===== Recorded data

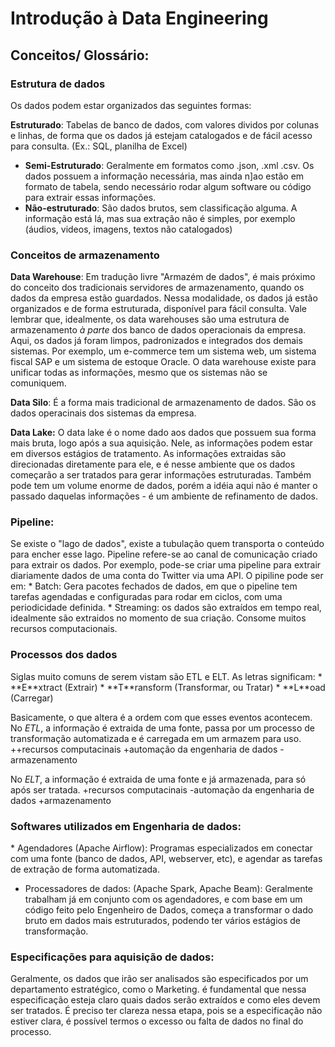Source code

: <h1>Introdução à Data Engineering</h1>

<h2>Conceitos/ Glossário:</h2>


<h3>Estrutura de dados</h3>
Os dados podem estar organizados das seguintes formas: 

**Estruturado**: Tabelas de banco de dados, com valores dividos por colunas e linhas, de forma que os dados já estejam catalogados e de fácil acesso para consulta. (Ex.: SQL, planilha de Excel)
* **Semi-Estruturado**: Geralmente em formatos como .json, .xml .csv. Os dados possuem a informação necessária, mas ainda n]ao estão em formato de tabela, sendo necessário rodar algum software ou código para extrair essas informações.
* **Não-estruturado**: São dados brutos, sem classificação alguma. A informação está lá, mas sua extração não é simples, por exemplo (áudios, videos, imagens, textos não catalogados)

<h3>Conceitos de armazenamento</h3>

**Data Warehouse**: Em tradução livre "Armazém de dados", é mais próximo do  conceito dos tradicionais servidores de armazenamento, quando os dados da empresa estão guardados. Nessa modalidade, os dados já estão organizados e de forma estruturada, disponível para fácil consulta. Vale lembrar que, idealmente, os data warehouses são uma estrutura de armazenamento *à parte* dos banco de dados operacionais da empresa. Aqui, os dados já foram limpos, padronizados e integrados dos demais sistemas. Por exemplo, um e-commerce tem um sistema web, um sistema fiscal SAP e um sistema de estoque Oracle. O data warehouse existe para unificar todas as informações, mesmo que os sistemas não se comuniquem.

**Data Silo**: É a forma mais tradicional de armazenamento de dados. São os dados operacinais dos sistemas da empresa.

**Data Lake:** O data lake é o nome dado aos dados que possuem sua forma mais bruta, logo após a sua aquisição. Nele, as informações podem estar em diversos estágios de tratamento. As informações extraidas são direcionadas diretamente para ele, e é nesse ambiente que os dados começarão a ser tratados para gerar informações estruturadas. Também pode tem um volume enorme de dados, porém a idéia aqui não é manter o passado daquelas informações - é um ambiente de refinamento de dados.

<h3>Pipeline:</h3> Se existe o "lago de dados", existe a tubulação quem transporta o conteúdo para encher esse lago. Pipeline refere-se ao canal de comunicação criado para extrair os dados. Por exemplo, pode-se criar uma pipeline para extrair diariamente dados de uma conta do Twitter via uma API. O pipiline pode ser em: 
* Batch: Gera pacotes fechados de dados, em que o pipeline tem tarefas agendadas e configuradas para rodar em ciclos, com uma periodicidade definida.
* Streaming: os dados são extraídos em tempo real, idealmente são extraidos no momento de sua criação. Consome muitos recursos computacionais.

<h3>Processos dos dados</h3>
Siglas muito comuns de serem vistam são ETL e ELT. As letras significam:
* **E**xtract (Extrair)
* **T**ransform (Transformar, ou Tratar)
* **L**oad (Carregar)

Basicamente, o que altera é a ordem com que esses eventos acontecem. 
No *ETL*, a informação é extraida de uma fonte, passa por um processo de transformação automatizada e é carregada em um armazem para uso.
++recursos computacinais
+automação da engenharia de dados
-armazenamento

No *ELT*, a informação é extraida de uma fonte e já armazenada, para só após ser tratada.
+recursos computacinais
-automação da engenharia de dados
+armazenamento


<h3>Softwares utilizados em Engenharia de dados:</h3>
* Agendadores (Apache Airflow): Programas especializados em conectar com uma fonte (banco de dados, API, webserver, etc), e agendar as tarefas de extração de forma automatizada.

* Processadores de dados: (Apache Spark, Apache Beam): Geralmente trabalham já em conjunto com os agendadores, e com base em um código feito pelo Engenheiro de Dados, começa a transformar o dado bruto em dados mais estruturados, podendo ter vários estágios de transformação.

<h3>Especificações para aquisição de dados:</h3>
Geralmente, os dados que irão ser analisados são especificados por um departamento estratégico, como o Marketing. é fundamental que nessa especificação esteja claro quais dados serão extraídos e como eles devem ser tratados. É preciso ter clareza nessa etapa, pois se a especificação não estiver clara, é possível termos o excesso ou falta de dados no final do processo.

==========

- Task brief -
Up to and including the line with "planilha de Excel)", copy the data above from its first line. Skip pictures.

- Answer -
Source code

: <h1>Introdução à Data Engineering</h1>

<h2>Conceitos/ Glossário:</h2>


<h3>Estrutura de dados</h3>
Os dados podem estar organizados das seguintes formas: 

**Estruturado**: Tabelas de banco de dados, com valores dividos por colunas e linhas, de forma que os dados já estejam catalogados e de fácil acesso para consulta. (Ex.: SQL, planilha de Excel)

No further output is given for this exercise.